Oleh: Reviandi
Terlepas dari perdebatan apakah Hari Pers Nasional (HPN) diperingati tanggal 9 Februari bertepatan dengan kelahiran Persatuan Wartawan Indonesia (PWI) atau tidak, yang jelas Kamis 9 Februari 2023 hari besar itu diperingati. Puncak acaranya di Medan, Sumatra Utara (Sumut) dengan tema “Pers Merdeka, Demokrasi Bermartabat.”
Masuk di akal, kalau panitia HPN membuat tema terkait antara pers dengan demokrasi. Karena 9 Februari 2023 adalah satu tahun jelang Pemilu Legislatif (Pileg) dan Pemilu Presiden (Pilres), 14 Februari 2024. Sangat penting kembali menggelorakan kebebasan pers terkait dengan alek demokrasi lima tahunan itu.
Kebebasan pers memang sangat mudah diucapkan, enak dituliskan, bagus kalau dijadikan slogan untuk spanduk-spanduk, sampai baliho sebesar gaban. Namun, untuk dikerjakan di industri pers amatlah sulit. Tidak semudah mengopi paste berita yang sudah tayang di media lain, diambil dan ditayangkan di media kita sendiri. Mudah, aman, dan jarang bermasalah.
Persoalan kebebasan pers hari ini sangat sering berbenturan dengan kesejahteraan para pekerja pers, atau ada yang rela menyebutnya dengan buruh pers. Karena, begitu lemahnya peran jurnalis dalam meminta haknya kepada perusahaan pers. Hal itulah yang diduga membuat banyak jurnalis “bekerja” di luaran, meski masih banyak yang tetap menjaga harga dirinya sebagai pewarta.
Namun, tak sedikit pula yang benar-benar larut dengan ketakutannya akan kelaparan, kemiskinan, sampai ketidakberdayaan menghidupi keluarga dan rela kehilangan marwahnya sebagai penjaga kedaulatan rakyat. Konon untuk menjaga demokrasi, menjaga harga diri paling prinsip saja kadang tak bisa. Yang seperti itu sebaiknya jangan jadi wartawan, biar kami saja.
Apalagi kalau pemilik media adalah pengusaha, penguasa atau pejabat. Maka pekerja pers benar-benar harus bekerja “melayani” tuannya dengan baik. Jangan sampai menyentuh bisnis tuan dan koleganya, jangan mengganggu kebijakan tuannya, dan jangan menggangu relasi tuannya. Maka, demokrasi seperti apa yang mau dijaga dengan pers seperti ini.

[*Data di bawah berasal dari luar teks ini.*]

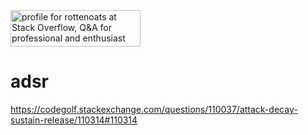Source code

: <a href="https://stackoverflow.com/users/3589092/rottenoats">
<img src="https://stackoverflow.com/users/flair/3589092.png" width="208" height="58" alt="profile for rottenoats at Stack Overflow, Q&amp;A for professional and enthusiast programmers" title="profile for rottenoats at Stack Overflow, Q&amp;A for professional and enthusiast programmers">
</a>

# adsr

https://codegolf.stackexchange.com/questions/110037/attack-decay-sustain-release/110314#110314

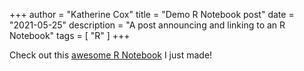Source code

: +++
author = "Katherine Cox"
title = "Demo R Notebook post"
date = "2021-05-25"
description = "A post announcing and linking to an R Notebook"
tags = [
    "R"
]
+++

Check out this [awesome R Notebook]("/notebooks/RNotebook_demo.nb.html) I just made!
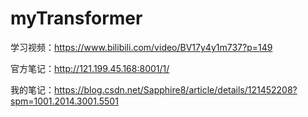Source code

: # myTransformer
学习视频：https://www.bilibili.com/video/BV17y4y1m737?p=149

官方笔记：http://121.199.45.168:8001/1/

我的笔记：https://blog.csdn.net/Sapphire8/article/details/121452208?spm=1001.2014.3001.5501
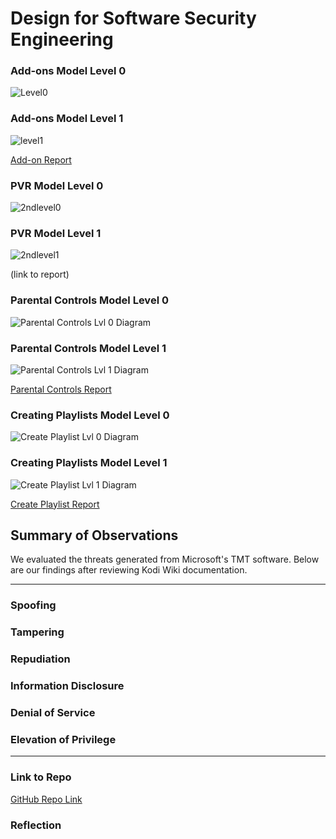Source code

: # Design for Software Security Engineering

### Add-ons Model Level 0

![Level0](https://user-images.githubusercontent.com/22432070/68550453-851f8780-03c8-11ea-9476-a4bdcedc3f46.PNG)

### Add-ons Model Level 1

![level1](https://user-images.githubusercontent.com/22432070/68550382-f6126f80-03c7-11ea-90bf-256612c9cd79.PNG)

[Add-on Report](https://github.com/mroejr/BAAM/blob/master/Ann-on%20report.pdf)

### PVR Model Level 0

![2ndlevel0](https://user-images.githubusercontent.com/22432070/68342750-dff76d00-00b0-11ea-9323-2ccccdb8e34e.PNG)

### PVR Model Level 1

![2ndlevel1](https://user-images.githubusercontent.com/22432070/68550390-032f5e80-03c8-11ea-8c9e-0d414624e536.PNG)

(link to report)
### Parental Controls Model Level 0

![Parental Controls Lvl 0 Diagram](https://i.imgur.com/5defJBx.png)


### Parental Controls Model Level 1

![Parental Controls Lvl 1 Diagram](https://i.imgur.com/vX4S2m4.png)

[Parental Controls Report](https://github.com/mroejr/BAAM/blob/master/ParentalControls-Threat%20Modeling%20Report.pdf)

### Creating Playlists Model Level 0

![Create Playlist Lvl 0 Diagram](https://i.imgur.com/dMpqTbD.png)
 

### Creating Playlists Model Level 1

![Create Playlist Lvl 1 Diagram](https://i.imgur.com/Tqc8ZZ3.png)  

[Create Playlist Report](https://github.com/mroejr/BAAM/blob/master/Threat%20Modeling%20Report%20Create%20Playlist.pdf)

## Summary of Observations

We evaluated the threats generated from Microsoft's TMT software. Below are our findings after reviewing Kodi Wiki documentation.

--------------------------

### Spoofing

### Tampering

### Repudiation

### Information Disclosure

### Denial of Service

### Elevation of Privilege

--------------------------

### Link to Repo

[GitHub Repo Link](https://github.com/mroejr/BAAM/issues?q=is%3Aopen+is%3Aissue+milestone%3A%22Design+for+SSE%22)

### Reflection
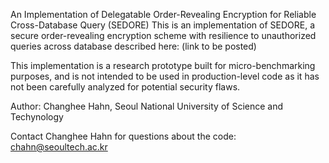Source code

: An Implementation of Delegatable Order-Revealing Encryption for Reliable Cross-Database Query (SEDORE)
  This is an implementation of SEDORE, a secure order-revealing encryption scheme with resilience to unauthorized queries across database described here: (link to be posted)

  This implementation is a research prototype built for micro-benchmarking purposes, and is not intended to be used in production-level code as it has not been carefully analyzed for potential security flaws.

  Author: Changhee Hahn, Seoul National University of Science and Techynology

  Contact Changhee Hahn for questions about the code: chahn@seoultech.ac.kr
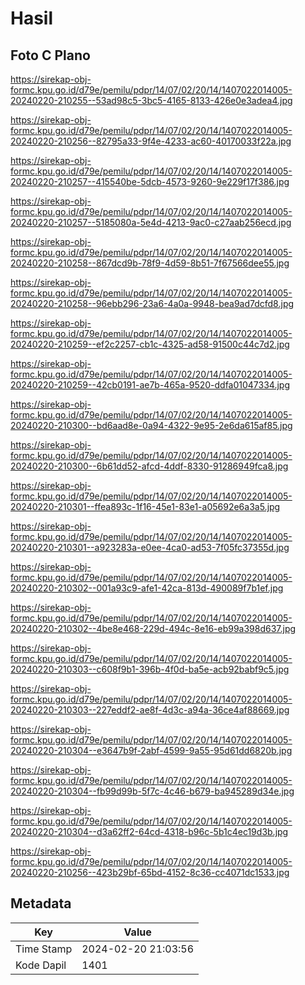 # Hasil

## Foto C Plano

https://sirekap-obj-formc.kpu.go.id/d79e/pemilu/pdpr/14/07/02/20/14/1407022014005-20240220-210255--53ad98c5-3bc5-4165-8133-426e0e3adea4.jpg

https://sirekap-obj-formc.kpu.go.id/d79e/pemilu/pdpr/14/07/02/20/14/1407022014005-20240220-210256--82795a33-9f4e-4233-ac60-40170033f22a.jpg

https://sirekap-obj-formc.kpu.go.id/d79e/pemilu/pdpr/14/07/02/20/14/1407022014005-20240220-210257--415540be-5dcb-4573-9260-9e229f17f386.jpg

https://sirekap-obj-formc.kpu.go.id/d79e/pemilu/pdpr/14/07/02/20/14/1407022014005-20240220-210257--5185080a-5e4d-4213-9ac0-c27aab256ecd.jpg

https://sirekap-obj-formc.kpu.go.id/d79e/pemilu/pdpr/14/07/02/20/14/1407022014005-20240220-210258--867dcd9b-78f9-4d59-8b51-7f67566dee55.jpg

https://sirekap-obj-formc.kpu.go.id/d79e/pemilu/pdpr/14/07/02/20/14/1407022014005-20240220-210258--96ebb296-23a6-4a0a-9948-bea9ad7dcfd8.jpg

https://sirekap-obj-formc.kpu.go.id/d79e/pemilu/pdpr/14/07/02/20/14/1407022014005-20240220-210259--ef2c2257-cb1c-4325-ad58-91500c44c7d2.jpg

https://sirekap-obj-formc.kpu.go.id/d79e/pemilu/pdpr/14/07/02/20/14/1407022014005-20240220-210259--42cb0191-ae7b-465a-9520-ddfa01047334.jpg

https://sirekap-obj-formc.kpu.go.id/d79e/pemilu/pdpr/14/07/02/20/14/1407022014005-20240220-210300--bd6aad8e-0a94-4322-9e95-2e6da615af85.jpg

https://sirekap-obj-formc.kpu.go.id/d79e/pemilu/pdpr/14/07/02/20/14/1407022014005-20240220-210300--6b61dd52-afcd-4ddf-8330-91286949fca8.jpg

https://sirekap-obj-formc.kpu.go.id/d79e/pemilu/pdpr/14/07/02/20/14/1407022014005-20240220-210301--ffea893c-1f16-45e1-83e1-a05692e6a3a5.jpg

https://sirekap-obj-formc.kpu.go.id/d79e/pemilu/pdpr/14/07/02/20/14/1407022014005-20240220-210301--a923283a-e0ee-4ca0-ad53-7f05fc37355d.jpg

https://sirekap-obj-formc.kpu.go.id/d79e/pemilu/pdpr/14/07/02/20/14/1407022014005-20240220-210302--001a93c9-afe1-42ca-813d-490089f7b1ef.jpg

https://sirekap-obj-formc.kpu.go.id/d79e/pemilu/pdpr/14/07/02/20/14/1407022014005-20240220-210302--4be8e468-229d-494c-8e16-eb99a398d637.jpg

https://sirekap-obj-formc.kpu.go.id/d79e/pemilu/pdpr/14/07/02/20/14/1407022014005-20240220-210303--c608f9b1-396b-4f0d-ba5e-acb92babf9c5.jpg

https://sirekap-obj-formc.kpu.go.id/d79e/pemilu/pdpr/14/07/02/20/14/1407022014005-20240220-210303--227eddf2-ae8f-4d3c-a94a-36ce4af88669.jpg

https://sirekap-obj-formc.kpu.go.id/d79e/pemilu/pdpr/14/07/02/20/14/1407022014005-20240220-210304--e3647b9f-2abf-4599-9a55-95d61dd6820b.jpg

https://sirekap-obj-formc.kpu.go.id/d79e/pemilu/pdpr/14/07/02/20/14/1407022014005-20240220-210304--fb99d99b-5f7c-4c46-b679-ba945289d34e.jpg

https://sirekap-obj-formc.kpu.go.id/d79e/pemilu/pdpr/14/07/02/20/14/1407022014005-20240220-210304--d3a62ff2-64cd-4318-b96c-5b1c4ec19d3b.jpg

https://sirekap-obj-formc.kpu.go.id/d79e/pemilu/pdpr/14/07/02/20/14/1407022014005-20240220-210256--423b29bf-65bd-4152-8c36-cc4071dc1533.jpg


## Metadata

| Key        | Value               |
| ---------- | ------------------- |
| Time Stamp | 2024-02-20 21:03:56 |
| Kode Dapil | 1401                |



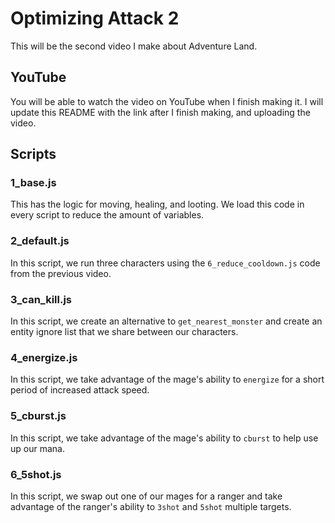 # Optimizing Attack 2

This will be the second video I make about Adventure Land.

## YouTube

You will be able to watch the video on YouTube when I finish making it. I will update this README with the link after I finish making, and uploading the video.

## Scripts

### 1_base.js

This has the logic for moving, healing, and looting. We load this code in every script to reduce the amount of variables.

### 2_default.js

In this script, we run three characters using the `6_reduce_cooldown.js` code from the previous video.

### 3_can_kill.js

In this script, we create an alternative to `get_nearest_monster` and create an entity ignore list that we share between our characters.

### 4_energize.js

In this script, we take advantage of the mage's ability to `energize` for a short period of increased attack speed.

### 5_cburst.js

In this script, we take advantage of the mage's ability to `cburst` to help use up our mana.

### 6_5shot.js

In this script, we swap out one of our mages for a ranger and take advantage of the ranger's ability to `3shot` and `5shot` multiple targets.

Belum lagi seperti tidak pedulinya pemerintah terhadap industri pers, apalagi media cetak dan media mainstream lainnya. Tidak ada kebijakan yang benar-benar membantu media, agar bisa tetap eksis. Memberikan berita yang baik, dan telah terverifikasi dengan sempurna. Karena, mahalnya ongkos cetak, biaya produksi atau biaya jaringan dan lainnya.
Sudah berkali-kali, para pengusaha pers meminta pemerintah menggelontorkan bantuan untuk pers, terutama saat pandemi Covid-19. Karena begitu susahnya bertahan saat industri meredup, dan suasana bisnis nasional juga ambruk. Banyak media yang berguguran, baik cetak, televisi, online dan berbagai macam lainnya. Semua memiliki alasan yang sama, tidak mampu lagi cetak, terbit atau tayang.
Kini, dengan tema “Pers Merdeka, Demokrasi Bermartabat” tentu banyak hal yang akan dituntut. Apakah betul seperti yang sering disampaikan komisioner KPU dan Bawaslu, kalau media akan terbantu saat Pemilu 2024. Karena, negara yang akan membiayai kampanye partai, para caleg dan Capres melalui media.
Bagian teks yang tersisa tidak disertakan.